Page MenuHomePhabricator

uca-fa collation shows pages starting with ا incorrectly under ء
Closed, ResolvedPublic

Description

Recently categories at fa.wikipedia sort wrongly the pages which are started with ا and category show them at ء group
for example at here the page بو اوتاس (the second page at the category) should be under ا not ء.
In my opinion some changes since last month cause this bug we don't have this bug before last month and it may be because of uca-fa collation or ICU
uca-fa's story started from T32287

Event Timeline

There are a very large number of changes, so older changes are hidden. Show Older Changes
Aklapper renamed this task from uca-fa collation has bug to uca-fa collation shows pages starting with ا incorrectly under ء.Jul 3 2016, 9:44 PM

Change 300001 had a related patch set uploaded (by Ladsgroup):
Do not collate "ا" in Persian language for category sort

https://gerrit.wikimedia.org/r/300001

The characters have this issue: "ا" and "و"
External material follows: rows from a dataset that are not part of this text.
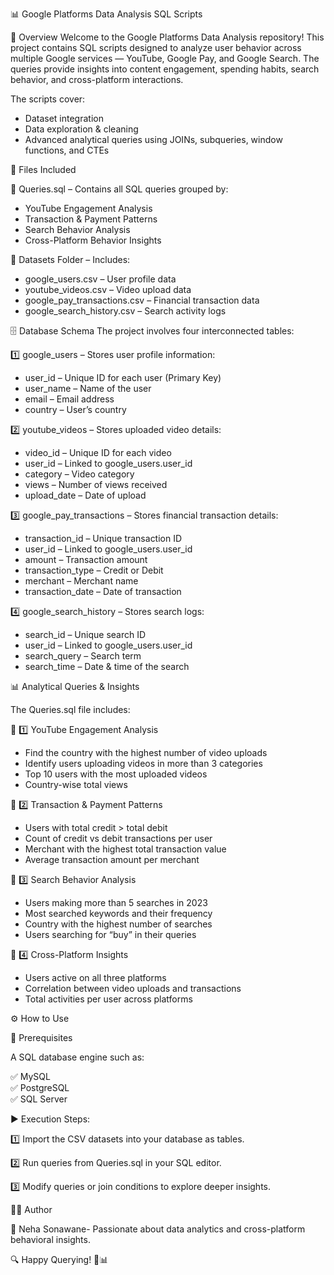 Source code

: 📊 Google Platforms Data Analysis SQL Scripts

🚀 Overview
Welcome to the Google Platforms Data Analysis repository!
This project contains SQL scripts designed to analyze user behavior across multiple Google services — YouTube, Google Pay, and Google Search.
The queries provide insights into content engagement, spending habits, search behavior, and cross-platform interactions.

The scripts cover:
- Dataset integration
- Data exploration & cleaning
- Advanced analytical queries using JOINs, subqueries, window functions, and CTEs

📂 Files Included

📌 Queries.sql – Contains all SQL queries grouped by:

- YouTube Engagement Analysis
- Transaction & Payment Patterns
- Search Behavior Analysis
- Cross-Platform Behavior Insights

📌 Datasets Folder – Includes:

- google_users.csv – User profile data
- youtube_videos.csv – Video upload data
- google_pay_transactions.csv – Financial transaction data
- google_search_history.csv – Search activity logs

🗄 Database Schema
The project involves four interconnected tables:

1️⃣ google_users – Stores user profile information:
* user_id – Unique ID for each user (Primary Key)
* user_name – Name of the user
* email – Email address
* country – User’s country

2️⃣ youtube_videos – Stores uploaded video details:

* video_id – Unique ID for each video
* user_id – Linked to google_users.user_id
* category – Video category
* views – Number of views received
* upload_date – Date of upload

3️⃣ google_pay_transactions – Stores financial transaction details:

* transaction_id – Unique transaction ID
* user_id – Linked to google_users.user_id
* amount – Transaction amount
* transaction_type – Credit or Debit
* merchant – Merchant name
* transaction_date – Date of transaction

4️⃣ google_search_history – Stores search logs:

* search_id – Unique search ID
* user_id – Linked to google_users.user_id
* search_query – Search term
* search_time – Date & time of the search

📊 Analytical Queries & Insights

The Queries.sql file includes:

🔹 1️⃣ YouTube Engagement Analysis
- Find the country with the highest number of video uploads
- Identify users uploading videos in more than 3 categories
- Top 10 users with the most uploaded videos
- Country-wise total views

🔹 2️⃣ Transaction & Payment Patterns
- Users with total credit > total debit
- Count of credit vs debit transactions per user
- Merchant with the highest total transaction value
- Average transaction amount per merchant

🔹 3️⃣ Search Behavior Analysis
- Users making more than 5 searches in 2023
- Most searched keywords and their frequency
- Country with the highest number of searches
- Users searching for “buy” in their queries

🔹 4️⃣ Cross-Platform Insights
- Users active on all three platforms
- Correlation between video uploads and transactions
- Total activities per user across platforms

⚙️ How to Use

💾 Prerequisites

A SQL database engine such as:

✅ MySQL  
✅ PostgreSQL  
✅ SQL Server

▶️ Execution Steps:

1️⃣ Import the CSV datasets into your database as tables.

2️⃣ Run queries from Queries.sql in your SQL editor.

3️⃣ Modify queries or join conditions to explore deeper insights.

👨‍💻 Author

📌 Neha Sonawane- Passionate about data analytics and cross-platform behavioral insights.

🔍 Happy Querying! 🚀📊

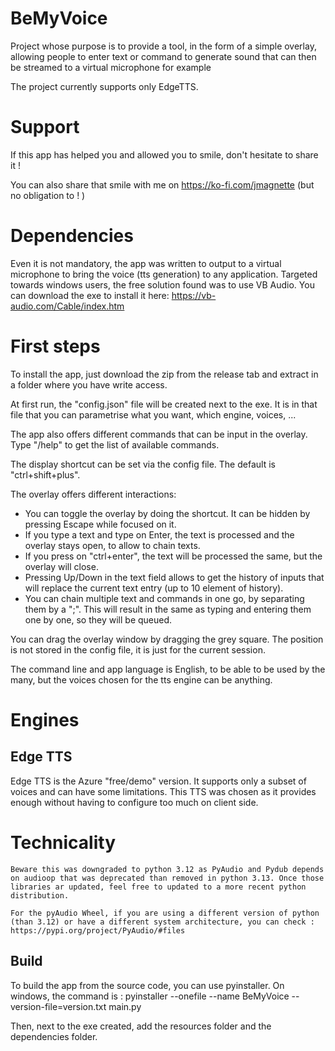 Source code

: # BeMyVoice
Project whose purpose is to provide a tool, in the form of a simple overlay, allowing people to enter text or command to generate sound that can then be streamed to a virtual microphone for example

The project currently supports only EdgeTTS.

# Support
If this app has helped you and allowed you to smile, don't hesitate to share it !

You can also share that smile with me on https://ko-fi.com/jmagnette (but no obligation to ! )

# Dependencies
Even it is not mandatory, the app was written to output to a virtual microphone to bring the voice (tts generation) to any application. Targeted towards windows users, the free solution found was to use VB Audio. You can download the exe to install it here:
https://vb-audio.com/Cable/index.htm

# First steps
To install the app, just download the zip from the release tab and extract in a folder where you have write access.

At first run, the "config.json" file will be created next to the exe. It is in that file that you can parametrise what you want, which engine, voices, ...

The app also offers different commands that can be input in the overlay. Type "/help" to get the list of available commands.

The display shortcut can be set via the config file. The default is "ctrl+shift+plus".

The overlay offers different interactions:
- You can toggle the overlay by doing the shortcut. It can be hidden by pressing Escape while focused on it.
- If you type a text and type on Enter, the text is processed and the overlay stays open, to allow to chain texts. 
- If you press on "ctrl+enter", the text will be processed the same, but the overlay will close. 
- Pressing Up/Down in the text field allows to get the history of inputs that will replace the current text entry (up to 10 element of history). 
- You can chain multiple text and commands in one go, by separating them by a ";". This will result in the same as typing and entering them one by one, so they will be queued.

You can drag the overlay window by dragging the grey square. The position is not stored in the config file, it is just for the current session.

The command line and app language is English, to be able to be used by the many, but the voices chosen for the tts engine can be anything.

# Engines
## Edge TTS
Edge TTS is the Azure "free/demo" version. It supports only a subset of voices and can have some limitations. 
This TTS was chosen as it provides enough without having to configure too much on client side.

# Technicality
    Beware this was downgraded to python 3.12 as PyAudio and Pydub depends on audioop that was deprecated than removed in python 3.13. Once those libraries ar updated, feel free to updated to a more recent python distribution.

    For the pyAudio Wheel, if you are using a different version of python (than 3.12) or have a different system architecture, you can check :
    https://pypi.org/project/PyAudio/#files

## Build
To build the app from the source code, you can use pyinstaller.
On windows, the command is : 
pyinstaller --onefile --name BeMyVoice --version-file=version.txt main.py

Then, next to the exe created, add the resources folder and the dependencies folder.
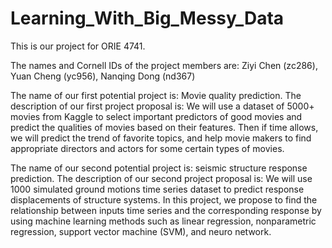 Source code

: # Learning_With_Big_Messy_Data

  This is our project for ORIE 4741.  
  
  The names and Cornell IDs of the project members are: Ziyi Chen (zc286), Yuan Cheng (yc956), Nanqing Dong (nd367)
  
  The name of our first potential project is: Movie quality prediction. The description of our first project proposal is: 
    We will use a dataset of 5000+ movies from Kaggle to select important predictors of good movies and predict the qualities of movies based on their features. Then if time allows, we will predict the trend of favorite topics, and help movie makers to find appropriate directors and actors for some certain types of movies.
    
  The name of our second potential project is: seismic structure response prediction. The description of our second project proposal is:
    We will use 1000 simulated ground motions time series dataset to predict response displacements of structure systems. In this project, we propose to find the relationship between inputs time series and the corresponding response by using machine learning methods such as linear regression, nonparametric regression, support vector machine (SVM), and neuro network. 
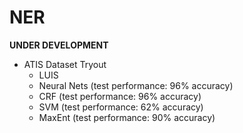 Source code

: # NER

**UNDER DEVELOPMENT**
* ATIS Dataset Tryout
  * LUIS
  * Neural Nets (test performance: 96% accuracy)
  * CRF (test performance: 96% accuracy)
  * SVM (test performance: 62% accuracy)
  * MaxEnt (test performance: 90% accuracy)
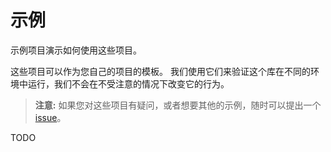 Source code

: # 示例

示例项目演示如何使用这些项目。

这些项目可以作为您自己的项目的模板。 我们使用它们来验证这个库在不同的环境中运行，我们不会在不受注意的情况下改变它的行为。

> **注意:**
> 如果您对这些项目有疑问，或者想要其他的示例，随时可以提出一个 [issue](https://github.com/fangkehou-team/dapr-spring/issues)。

TODO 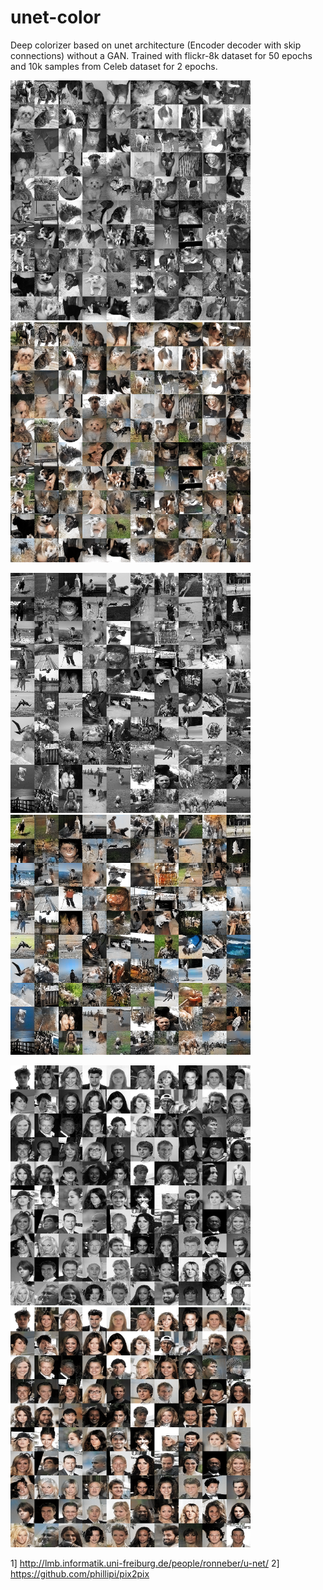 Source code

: # unet-color
Deep colorizer based on unet architecture (Encoder decoder with skip connections) without a GAN. 
Trained with flickr-8k dataset for 50 epochs and 10k samples from Celeb dataset for 2 epochs. 

<img src="https://raw.githubusercontent.com/4g/unet-color/master/images/grayscale_3.png" height="384"><img src="https://raw.githubusercontent.com/4g/unet-color/master/images/colored_3.png" height="384"> 

<img src="https://raw.githubusercontent.com/4g/unet-color/master/images/grayscale_4.png" height="384"> <img src="https://raw.githubusercontent.com/4g/unet-color/master/images/colored_4.png" height="384"> 

<img src="https://raw.githubusercontent.com/4g/unet-color/master/images/grayscale_2.png" height="384"><img src="https://raw.githubusercontent.com/4g/unet-color/master/images/colored_2.png" height="384"> 


1] http://lmb.informatik.uni-freiburg.de/people/ronneber/u-net/
2] https://github.com/phillipi/pix2pix

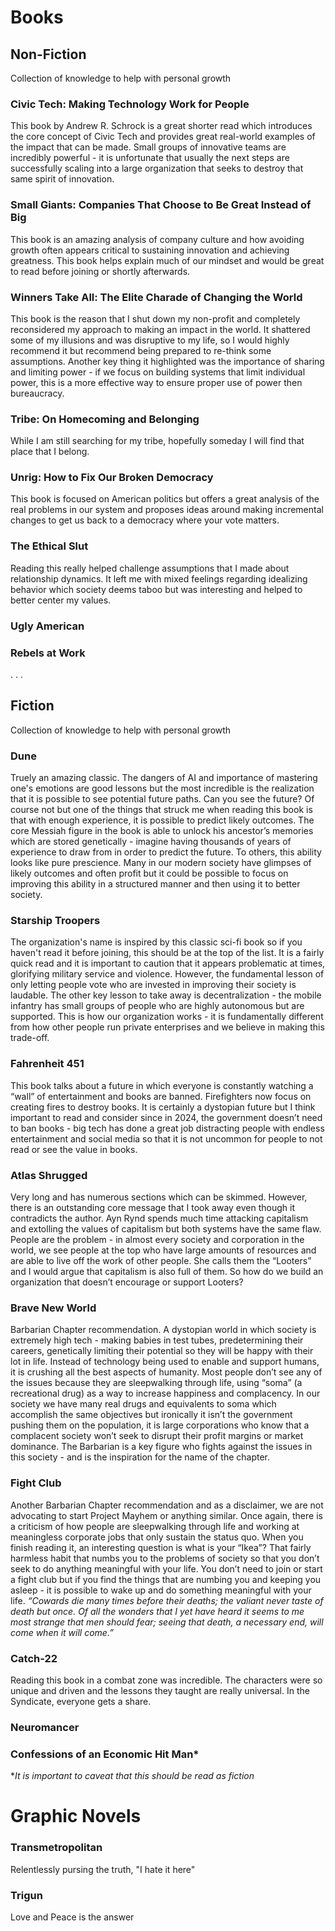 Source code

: # Books 

## Non-Fiction
Collection of knowledge to help with personal growth

### Civic Tech: Making Technology Work for People 
This book by Andrew R. Schrock is a great shorter read which introduces the core concept of Civic Tech and provides great real-world examples of the impact that can be made. Small groups of innovative teams are incredibly powerful - it is unfortunate that usually the next steps are successfully scaling into a large organization that seeks to destroy that same spirit of innovation.

### Small Giants: Companies That Choose to Be Great Instead of Big
This book is an amazing analysis of company culture and how avoiding growth often appears critical to sustaining innovation and achieving greatness. This book helps explain much of our mindset and would be great to read before joining or shortly afterwards.

### Winners Take All: The Elite Charade of Changing the World
This book is the reason that I shut down my non-profit and completely reconsidered my approach to making an impact in the world. It shattered some of my illusions and was disruptive to my life, so I would highly recommend it but recommend being prepared to re-think some assumptions. Another key thing it highlighted was the importance of sharing and limiting power - if we focus on building systems that limit individual power, this is a more effective way to ensure proper use of power then bureaucracy.

### Tribe: On Homecoming and Belonging
While I am still searching for my tribe, hopefully someday I will find that place that I belong.

### Unrig: How to Fix Our Broken Democracy
This book is focused on American politics but offers a great analysis of the real problems in our system and proposes ideas around making incremental changes to get us back to a democracy where your vote matters.

### The Ethical Slut
Reading this really helped challenge assumptions that I made about relationship dynamics. It left me with mixed feelings regarding idealizing behavior which society deems taboo but was interesting and helped to better center my values.


### Ugly American

### Rebels at Work

.
.
.
## Fiction
Collection of knowledge to help with personal growth

### Dune 
Truely an amazing classic. The dangers of AI and importance of mastering one's emotions are good lessons but the most incredible is the realization that it is possible to see potential future paths. Can you see the future? Of course not but one of the things that struck me when reading this book is that with enough experience, it is possible to predict likely outcomes. The core Messiah figure in the book is able to unlock his ancestor’s memories which are stored genetically - imagine having thousands of years of experience to draw from in order to predict the future. To others, this ability looks like pure prescience. Many in our modern society have glimpses of likely outcomes and often profit but it could be possible to focus on improving this ability in a structured manner and then using it to better society.

### Starship Troopers
The organization's name is inspired by this classic sci-fi book so if you haven't read it before joining, this should be at the top of the list. It is a fairly quick read and it is important to caution that it appears problematic at times, glorifying military service and violence. However, the fundamental lesson of only letting people vote who are invested in improving their society is laudable. The other key lesson to take away is decentralization - the mobile infantry has small groups of people who are highly autonomous but are supported. This is how our organization works - it is fundamentally different from how other people run private enterprises and we believe in making this trade-off.

### Fahrenheit 451
This book talks about a future in which everyone is constantly watching a “wall” of entertainment and books are banned. Firefighters now focus on creating fires to destroy books. It is certainly a dystopian future but I think important to read and consider since in 2024, the government doesn’t need to ban books - big tech has done a great job distracting people with endless entertainment and social media so that it is not uncommon for people to not read or see the value in books.

### Atlas Shrugged
Very long and has numerous sections which can be skimmed. However, there is an outstanding core message that I took away even though it contradicts the author. Ayn Rynd spends much time attacking capitalism and extolling the values of capitalism but both systems have the same flaw. People are the problem - in almost every society and corporation in the world, we see people at the top who have large amounts of resources and are able to live off the work of other people. She calls them the “Looters” and I would argue that capitalism is also full of them. So how do we build an organization that doesn’t encourage or support Looters?

### Brave New World
Barbarian Chapter recommendation. A dystopian world in which society is extremely high tech - making babies in test tubes, predetermining their careers, genetically limiting their potential so they will be happy with their lot in life. Instead of technology being used to enable and support humans, it is crushing all the best aspects of humanity. Most people don’t see any of the issues because they are sleepwalking through life, using “soma” (a recreational drug) as a way to increase happiness and complacency. In our society we have many real drugs and equivalents to soma which accomplish the same objectives but ironically it isn’t the government pushing them on the population, it is large corporations who know that a complacent society won’t seek to disrupt their profit margins or market dominance. The Barbarian is a key figure who fights against the issues in this society - and is the inspiration for the name of the chapter.
 
### Fight Club
Another Barbarian Chapter recommendation and as a disclaimer, we are not advocating to start Project Mayhem or anything similar. Once again, there is a criticism of how people are sleepwalking through life and working at meaningless corporate jobs that only sustain the status quo. When you finish reading it, an interesting question is what is your “Ikea”? That fairly harmless habit that numbs you to the problems of society so that you don’t seek to do anything meaningful with your life. You don’t need to join or start a fight club but if you find the things that are numbing you and keeping you asleep - it is possible to wake up and do something meaningful with your life. _“Cowards die many times before their deaths; the valiant never taste of death but once. Of all the wonders that I yet have heard it seems to me most strange that men should fear; seeing that death, a necessary end, will come when it will come.”_

### Catch-22
Reading this book in a combat zone was incredible. The characters were so unique and driven and the lessons they taught are really universal. In the Syndicate, everyone gets a share.

### Neuromancer

### Confessions of an Economic Hit Man*
**It is important to caveat that this should be read as fiction*


# Graphic Novels

### Transmetropolitan
Relentlessly pursing the truth, "I hate it here"

### Trigun
Love and Peace is the answer



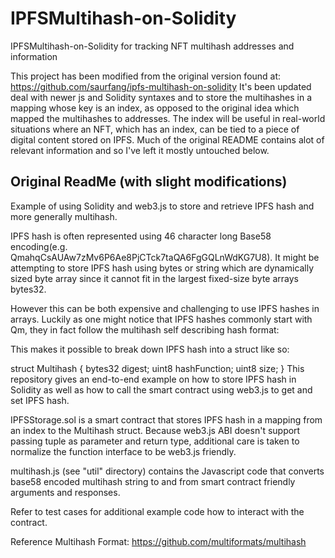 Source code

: # IPFSMultihash-on-Solidity
 IPFSMultihash-on-Solidity for tracking NFT multihash addresses and information
 
This project has been modified from the original version found at: https://github.com/saurfang/ipfs-multihash-on-solidity
It's been updated deal with newer js and Solidity syntaxes and to store the multihashes in a mapping whose key is an index, as opposed to the original idea which mapped the multihashes to addresses. The index will be useful in real-world situations where an NFT, which has an index, can be tied to a piece of digital content stored on IPFS. Much of the original README contains alot of relevant information and so I've left it mostly untouched below.

## Original ReadMe (with slight modifications)
Example of using Solidity and web3.js to store and retrieve IPFS hash and more generally multihash.

IPFS hash is often represented using 46 character long Base58 encoding(e.g. QmahqCsAUAw7zMv6P6Ae8PjCTck7taQA6FgGQLnWdKG7U8). It might be attempting to store IPFS hash using bytes or string which are dynamically sized byte array since it cannot fit in the largest fixed-size byte arrays bytes32.

However this can be both expensive and challenging to use IPFS hashes in arrays. Luckily as one might notice that IPFS hashes commonly start with Qm, they in fact follow the multihash self describing hash format:

 <varint hash function code><varint digest size in bytes><hash function output>
This makes it possible to break down IPFS hash into a struct like so:

  struct Multihash {
    bytes32 digest;
    uint8 hashFunction;
    uint8 size;
  }
This repository gives an end-to-end example on how to store IPFS hash in Solidity as well as how to call the smart contract using web3.js to get and set IPFS hash.

IPFSStorage.sol is a smart contract that stores IPFS hash in a mapping from an index to the Multihash struct. Because web3.js ABI doesn't support passing tuple as parameter and return type, additional care is taken to normalize the function interface to be web3.js friendly.

multihash.js (see "util" directory) contains the Javascript code that converts base58 encoded multihash string to and from smart contract friendly arguments and responses.

Refer to test cases for additional example code how to interact with the contract.

Reference
Multihash Format: https://github.com/multiformats/multihash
Change 300001 merged by jenkins-bot:
Do not collate "ا" and "و" in Persian language for category sort

https://gerrit.wikimedia.org/r/300001

That patch doesn't seem to resolve the issue. Ladsgroup and I had a pretty long chat on #mediawiki on IRC trying to find out why and we didn't really get far.

We recently upgraded WMF's version of ICU from 4.8 to 52 (a.k.a 5.2) per T86096. My suspicion was that the three problematic characters (ء ا و) are now ordered with only secondary or tertiary difference, rather than primary as before, and they're rejected by the "Primary collision" case in IcuCollation::fetchFirstLetterData(). But they don't seem to be defined that way in http://bugs.icu-project.org/trac/browser/icu/trunk/source/data/coll/fa.txt, so I really don't know what's happening.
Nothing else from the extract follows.